Yeah, it makes sense. I'm hopellessly pre-Crisis, I know. You must pity me. But I never could buy into the Batman/Superman split that came in the mid-1980s. It always seemed ridiculously over-emotional and not the way two adult heroes should act. But that was thirty years ago. Are we really stuck at the same place with these guys? All the other iterations of Batman and Superman never lasted that long. You would hope that characters move past one emotional state and change and grow.
It seems like the people promoting this dichotomy are hung up on the symbolism--Batman is darkness, the night, the human; Superman is brightness, the day, the super-human--but that treats characters as stock images and not as fully rounded individuals. When you look at Bruce and Clark as human beings, there should be more that unites them than divides them. But then there's this strong collective of readers who think there is no Bruce Wayne (he died with his parents) and there is only Batman. And they also claim there's no Superman (that's just a mask) and there is only Clark Kent. So, I guess, it's easy to force this dichotomy on the two heroes when you frame them as such total opposites.
I don't see them that way. I see them as complex characters. Bruce Wayne didn't die--otherwise Batman would be suprahuman, not anchored in any human emotion and totally overtaken by symbolism--but we know that he has relationships, feelings. There has to be a part of Bruce Wayne that persists and wasn't killed by the Batman inside him. As a real person, Bruce loved his parents and feels their loss. Superman and Clark Kent are two sides of the same person--Kal-El who lost his home, his parents at an early age--and who formed a bond with his adopted parents (who may or may not be dead, continuity depending). Both Bruce and Clark are damaged individuals, with a strong sense of justice, who want to prevent others from experiencing the pain they've endured. They both feel like outcasts in society and hunger to have emotional connection with others, yet are fearful of those connections, because they could lose everyone they love and suffer more pain and loss as a result.
Bruce and Clark are highly intelligent and have the abilities to acquire information on the other. They can't keep secrets from one another. Clark will know everything there is to know about Batman and Bruce will discover everything there is to know about Superman. That might make them fearful of each other, but they can only hide for so long. They will find each other out. And with that has come honesty and a recognition of the other in themselves. Superman is not so bright as the world believes and Batman is not so dark--and it's Clark and Bruce who are equipped to see those nuances in each other. That makes them brothers. The two heroes who can understand one another best, because no one else in the DC universe is at their level.
They've been through wars together, they have each other's back.

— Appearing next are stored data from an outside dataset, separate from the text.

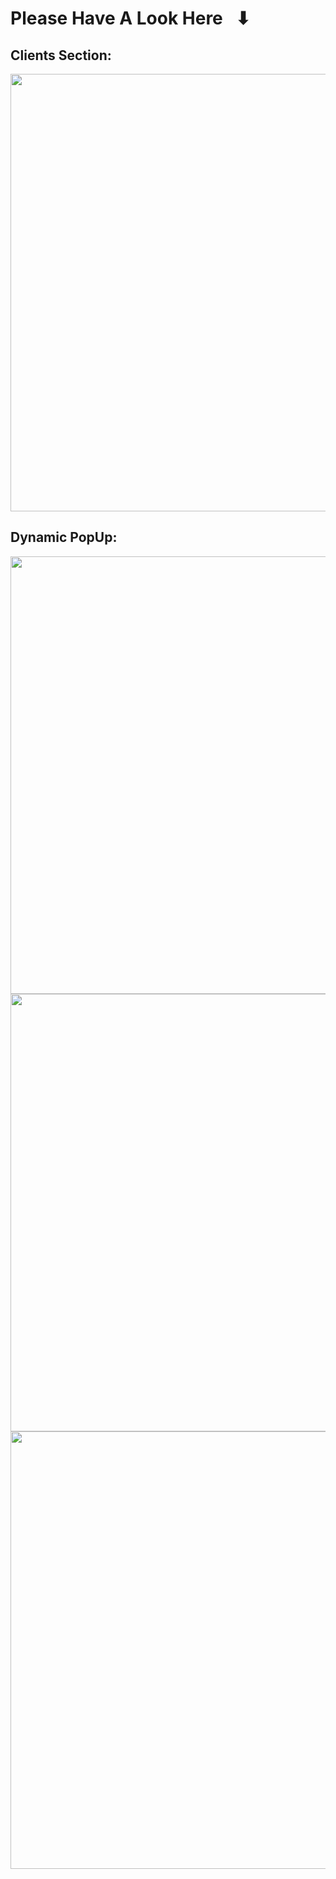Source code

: # Please Have A Look Here⠀⬇

## Clients Section:

<img src="https://i.imgur.com/Ip4bHoI.png" width="700">

## Dynamic PopUp:


<img src="https://i.imgur.com/ET0LgvS.png" width="700">
<img src="https://i.imgur.com/jZY0c1Q.png" width="700">
<img src="https://i.imgur.com/dKDudv9.png" width="700">

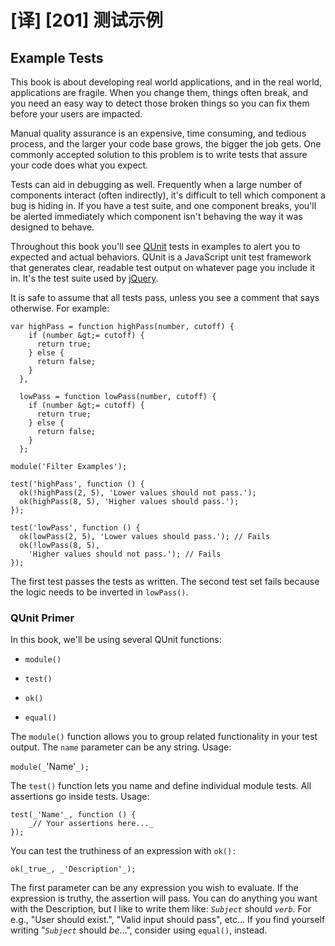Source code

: # [译] [201] 测试示例

## Example Tests

This book is about developing real world applications, and in the real world, applications are fragile. When you change them, things often break, and you need an easy way to detect those broken things so you can fix them before your users are impacted.

Manual quality assurance is an expensive, time consuming, and tedious process, and the larger your code base grows, the bigger the job gets. One commonly accepted solution to this problem is to write tests that assure your code does what you expect.

Tests can aid in debugging as well. Frequently when a large number of components interact (often indirectly), it's difficult to tell which component a bug is hiding in. If you have a test suite, and one component breaks, you'll be alerted immediately which component isn't behaving the way it was designed to behave.

Throughout this book you'll see [QUnit][5] tests in examples to alert you to expected and actual behaviors. QUnit is a JavaScript unit test framework that generates clear, readable test output on whatever page you include it in. It's the test suite used by [jQuery][6].

It is safe to assume that all tests pass, unless you see a comment that says otherwise. For example:

    var highPass = function highPass(number, cutoff) {
        if (number &gt;= cutoff) {
          return true;
        } else {
          return false;
        }
      },

      lowPass = function lowPass(number, cutoff) {
        if (number &gt;= cutoff) {
          return true;
        } else {
          return false;
        }
      };

    module('Filter Examples');

    test('highPass', function () {
      ok(!highPass(2, 5), 'Lower values should not pass.');
      ok(highPass(8, 5), 'Higher values should pass.');
    });

    test('lowPass', function () {
      ok(lowPass(2, 5), 'Lower values should pass.'); // Fails
      ok(!lowPass(8, 5),
        'Higher values should not pass.'); // Fails
    });

The first test passes the tests as written. The second test set fails because the logic needs to be inverted in `lowPass()`.

### QUnit Primer

In this book, we'll be using several QUnit functions:

  * `module()`

  * `test()`

  * `ok()`

  * `equal()`

The `module()` function allows you to group related functionality in your test output. The `name` parameter can be any string. Usage:

`module(_`'Name'`_);`

The `test()` function lets you name and define individual module tests. All assertions go inside tests. Usage:

    test(_'Name'_, function () {
        _// Your assertions here..._
    });

You can test the truthiness of an expression with `ok():`

    ok(_true_, _'Description'_);

The first parameter can be any expression you wish to evaluate. If the expression is truthy, the assertion will pass. You can do anything you want with the Description, but I like to write them like: _`Subject`_ should _`verb`_. For e.g., "User should exist.", "Valid input should pass", etc... If you find yourself writing "_`Subject`_ should _be_...", consider using `equal()`, instead.

[5]: http://docs.jquery.com/QUnit
[6]: http://jquery.com/
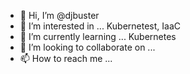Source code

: - 👋 Hi, I’m @djbuster
- 👀 I’m interested in ... Kubernetest, IaaC
- 🌱 I’m currently learning ... Kubernetes
- 💞️ I’m looking to collaborate on ...
- 📫 How to reach me ...

<!---
djbuster/djbuster is a ✨ special ✨ repository because its `README.md` (this file) appears on your GitHub profile.
You can click the Preview link to take a look at your changes.
--->
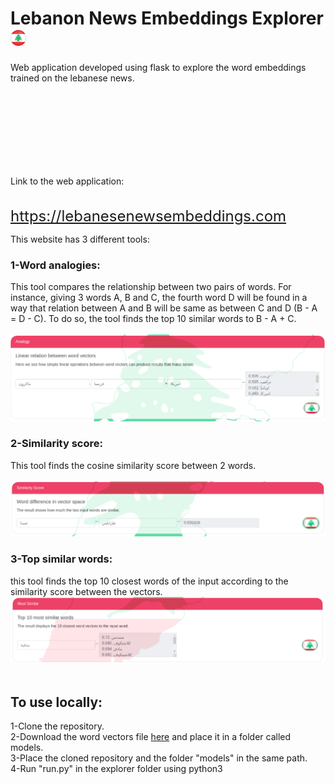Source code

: # Lebanon News Embeddings Explorer <img src="/explorer/static/images/flagbtn" alt="logo" width="25" height="25" href='https://lebanesenewsembeddings.pythonanywhere.com/'>
Web application developed using flask to explore the word embeddings trained on the lebanese news. <br><br>
  Link to the web application: <a href='https://lebanesenewsembeddings.pythonanywhere.com/' size="+5" style="font-size: 150px;"><font size="+2">https://lebanesenewsembeddings.com</font></a>

This website has 3 different tools: <br>
### 1-Word analogies: 
This tool compares the relationship between two pairs of words.  For instance, giving 3 words A, B and C, the fourth word D will be found in a way that relation between A and B will be same as between C and D (B - A = D - C). To do so, the tool finds the top 10 similar words to B - A + C. <br><br>
![analogy](/explorer/images/analogy.png)
### 2-Similarity score:
This tool finds the cosine similarity score between 2 words.<br><br>
![similarity score](/explorer/images/sim-score.png)
### 3-Top similar words:
this tool finds the top 10 closest words of the input according to the similarity score between the vectors.
![most similar](/explorer/images/most-similar.png)
<br><br>
## To use locally:
1-Clone the repository.<br>
2-Download the word vectors file <a href="https://drive.google.com/file/d/1TQO30Q396XMOx3nDOp6f4CfQuksYgjXF/view?usp=sharing">here</a> and place it in a folder called models.<br>
3-Place the cloned repository and the folder "models" in the same path.<br>
4-Run "run.py" in the explorer folder using python3
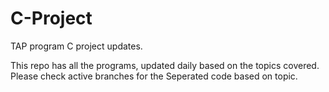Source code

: # C-Project
TAP program C project updates.

This repo has all the programs,
updated daily based on the topics covered.
Please check active branches for the Seperated code based on topic.

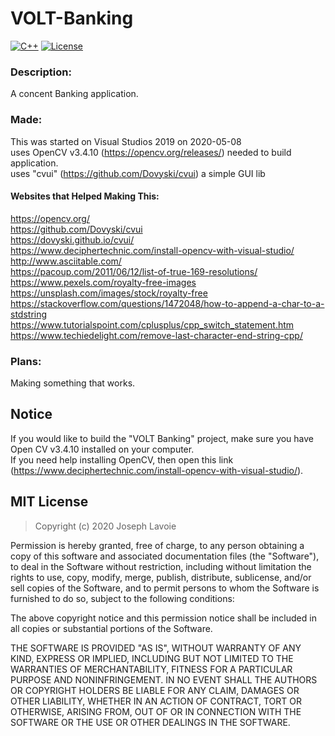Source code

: # VOLT-Banking
[![C++](https://img.shields.io/badge/language-C%2B%2B-%23f34b7d.svg?style=plastic)](https://en.wikipedia.org/wiki/C%2B%2B)
[![License](https://img.shields.io/github/license/danielkrupinski/Osiris.svg?style=plastic)](LICENSE)

### Description:
A concent Banking application.

### Made:
This was started on Visual Studios 2019 on 2020-05-08  
uses OpenCV v3.4.10 (https://opencv.org/releases/) needed to build application.  
uses "cvui" (https://github.com/Dovyski/cvui) a simple GUI lib

#### Websites that Helped Making This:
https://opencv.org/  
https://github.com/Dovyski/cvui  
https://dovyski.github.io/cvui/  
https://www.deciphertechnic.com/install-opencv-with-visual-studio/  
http://www.asciitable.com/  
https://pacoup.com/2011/06/12/list-of-true-169-resolutions/  
https://www.pexels.com/royalty-free-images  
https://unsplash.com/images/stock/royalty-free
https://stackoverflow.com/questions/1472048/how-to-append-a-char-to-a-stdstring
https://www.tutorialspoint.com/cplusplus/cpp_switch_statement.htm
https://www.techiedelight.com/remove-last-character-end-string-cpp/

### Plans:
Making something that works.

## Notice
If you would like to build the "VOLT Banking" project, make sure you have Open CV v3.4.10 installed on your computer.  
If you need help installing OpenCV, then open this link (https://www.deciphertechnic.com/install-opencv-with-visual-studio/).

## MIT License

> Copyright (c) 2020 Joseph Lavoie

Permission is hereby granted, free of charge, to any person obtaining a copy
of this software and associated documentation files (the "Software"), to deal
in the Software without restriction, including without limitation the rights
to use, copy, modify, merge, publish, distribute, sublicense, and/or sell
copies of the Software, and to permit persons to whom the Software is
furnished to do so, subject to the following conditions:

The above copyright notice and this permission notice shall be included in all
copies or substantial portions of the Software.

THE SOFTWARE IS PROVIDED "AS IS", WITHOUT WARRANTY OF ANY KIND, EXPRESS OR
IMPLIED, INCLUDING BUT NOT LIMITED TO THE WARRANTIES OF MERCHANTABILITY,
FITNESS FOR A PARTICULAR PURPOSE AND NONINFRINGEMENT. IN NO EVENT SHALL THE
AUTHORS OR COPYRIGHT HOLDERS BE LIABLE FOR ANY CLAIM, DAMAGES OR OTHER
LIABILITY, WHETHER IN AN ACTION OF CONTRACT, TORT OR OTHERWISE, ARISING FROM,
OUT OF OR IN CONNECTION WITH THE SOFTWARE OR THE USE OR OTHER DEALINGS IN THE
SOFTWARE.
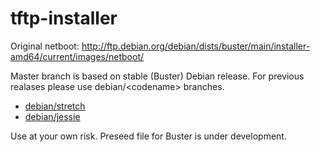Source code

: # tftp-installer

Original netboot: http://ftp.debian.org/debian/dists/buster/main/installer-amd64/current/images/netboot/

Master branch is based on stable (Buster) Debian release. For previous realases please use debian/\<codename\> branches.

* [debian/stretch](https://github.com/dzolnierz/tftp-installer/tree/debian/stretch)
* [debian/jessie](https://github.com/dzolnierz/tftp-installer/tree/debian/jessie)

Use at your own risk. Preseed file for Buster is under development.

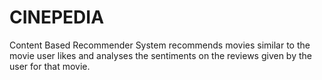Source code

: # CINEPEDIA
Content Based Recommender System recommends movies similar to the movie user likes and analyses the sentiments on the reviews given by the user for that movie.
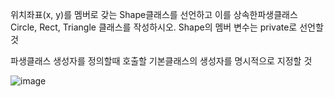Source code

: 위치좌표(x, y)를 멤버로 갖는 Shape클래스를 선언하고 이를 상속한파생클래스 Circle, Rect, Triangle 클래스를 작성하시오. Shape의 멤버 변수는 private로 선언할 것

파생클래스 생성자를 정의할때 호출할 기본클래스의 생성자를 명시적으로 지정할 것

![image](https://github.com/user-attachments/assets/e4959e24-400b-4bfe-9f8a-47f23e730c08)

Superman knows that the hero he wants by his side in a fight is the Batman, because Batman never gives up. And Batman knows that Superman is solid, a bulwark against any and all attacks.
It's like with the Beatles. The only other person who could understand what it was like to be a Beatle was another Beatle. Only they had that rare experience. There are only two heroes who are the World's Finest, Superman and Batman. That connects them in ways that no other DC heroes can be connected. And they both had mothers named Martha.